Putin's response: Secure Russia's naval base at Sevastopol by retaking Crimea, and support pro-Russian Ukrainians in Luhansk and Donetsk who preferred secession to submission to U.S. puppets.
Fortunately, our interventionists failed to bring Georgia and Ukraine into NATO. Had they succeeded, we almost surely would have been in a shooting war with Russia by now.
Would that have made us stronger, safer, more secure?
After the attack on 9/11, George W. Bush, with the nation and world behind him, took us into Afghanistan to eradicate the nest of al-Qaida killers.
After having annihilated some and scattered the rest, however, Bush decided to stick around and convert this wild land of Pashtuns, Hazaras, Tajiks and Uzbeks into another Iowa.
Fifteen years later, we are still there.
And the day we leave, the Taliban will return, undo all we have done, and butcher those who cooperated with the Americans.
If we had to do it over, would we have sent a U.S. army and civilian corps to make Afghanistan look more like us?
Bush then invaded Iraq, overthrew Saddam, purged the Baath Party, and disbanded the Iraqi army. Result: A ruined, sundered nation with a pro-Iranian regime in Baghdad, ISIS occupying Mosul, Kurds seceding, and endless U.S. involvement in this second-longest of American wars.
Most Americans now believe Iraq was a bloody trillion-dollar mistake, the consequences of which will be with us for decades.
With a rebel uprising against Syria's Bashar al-Assad, the U.S. aided the rebels. Now, 400,000 Syrians are dead, half the country is uprooted, millions are in exile, and the Damascus regime, backed by Russia, Iran and Hezbollah, is holding on after five years.
Meanwhile, we cannot even decide whether we want Assad to survive or fall, since we do not know who rises when he falls.
Anyone still think it was a good idea to plunge into Syria in support of the rebels? Anyone still think it was a good idea to back Saudi Arabia in its war against the Houthi rebels in Yemen, which has decimated that country and threatens the survival of millions?
Anyone still think it was a good idea to attack Libya and take down Moammar Gadhafi, now that ISIS and other Islamists and rival regimes are fighting over the carcass of that tormented land?
"The Middle East is arguably the most salient example of what happens when the U.S. pulls back," writes Haass.
To the CFR, the problem is not that we plunged headlong into this maelstrom of tyranny, tribalism and terrorism, but that we have tried to extricate ourselves.
Hints that America might leave the Middle East, says Haass, have "contributed greatly to instability in the region."
So, must we stay indefinitely?
To the CFR, America's role in the world is to corral Russia, defend Europe, contain China, isolate Iran, deter North Korea, and battle al-Qaida and ISIS wherever they may be, bleeding our country's military.

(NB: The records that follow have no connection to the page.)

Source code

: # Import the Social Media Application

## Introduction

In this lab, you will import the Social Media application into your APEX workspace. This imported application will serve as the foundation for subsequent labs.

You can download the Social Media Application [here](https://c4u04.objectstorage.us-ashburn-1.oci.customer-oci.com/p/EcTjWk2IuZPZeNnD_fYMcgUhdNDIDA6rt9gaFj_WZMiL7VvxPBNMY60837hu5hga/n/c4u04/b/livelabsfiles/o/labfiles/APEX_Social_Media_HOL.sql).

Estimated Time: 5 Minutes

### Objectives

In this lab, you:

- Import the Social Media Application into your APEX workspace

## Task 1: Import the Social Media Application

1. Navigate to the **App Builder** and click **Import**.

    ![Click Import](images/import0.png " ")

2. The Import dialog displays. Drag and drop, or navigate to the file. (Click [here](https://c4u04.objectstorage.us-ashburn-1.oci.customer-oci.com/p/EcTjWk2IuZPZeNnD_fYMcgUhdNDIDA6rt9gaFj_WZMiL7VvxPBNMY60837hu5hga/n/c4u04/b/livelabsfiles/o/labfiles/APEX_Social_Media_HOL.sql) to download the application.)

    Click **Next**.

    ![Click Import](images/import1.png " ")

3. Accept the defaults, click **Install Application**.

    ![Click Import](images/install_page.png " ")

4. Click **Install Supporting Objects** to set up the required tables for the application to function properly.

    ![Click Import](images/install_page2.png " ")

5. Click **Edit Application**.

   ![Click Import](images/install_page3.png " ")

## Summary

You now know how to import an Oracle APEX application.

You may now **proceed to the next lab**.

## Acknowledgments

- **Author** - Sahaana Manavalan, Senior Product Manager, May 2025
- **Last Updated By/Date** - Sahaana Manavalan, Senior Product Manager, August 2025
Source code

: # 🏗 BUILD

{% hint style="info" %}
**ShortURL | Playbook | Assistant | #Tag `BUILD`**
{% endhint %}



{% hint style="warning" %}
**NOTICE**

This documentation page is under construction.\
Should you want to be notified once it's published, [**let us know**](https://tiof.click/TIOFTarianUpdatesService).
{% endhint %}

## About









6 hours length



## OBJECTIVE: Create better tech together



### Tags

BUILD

Nor is that all. We are also to convert Syria, Iraq, Libya, Yemen and Afghanistan into pro-Western preferably democratic countries, and embrace "free trade," accepting the imported merchandise of all mankind, even if that means endless $800 billion trade deficits, bleeding our country's economy.
Otherwise, you are just an isolationist.
“Actually the CIA had nothing to do with the installation of Shah Reza Pahlavi.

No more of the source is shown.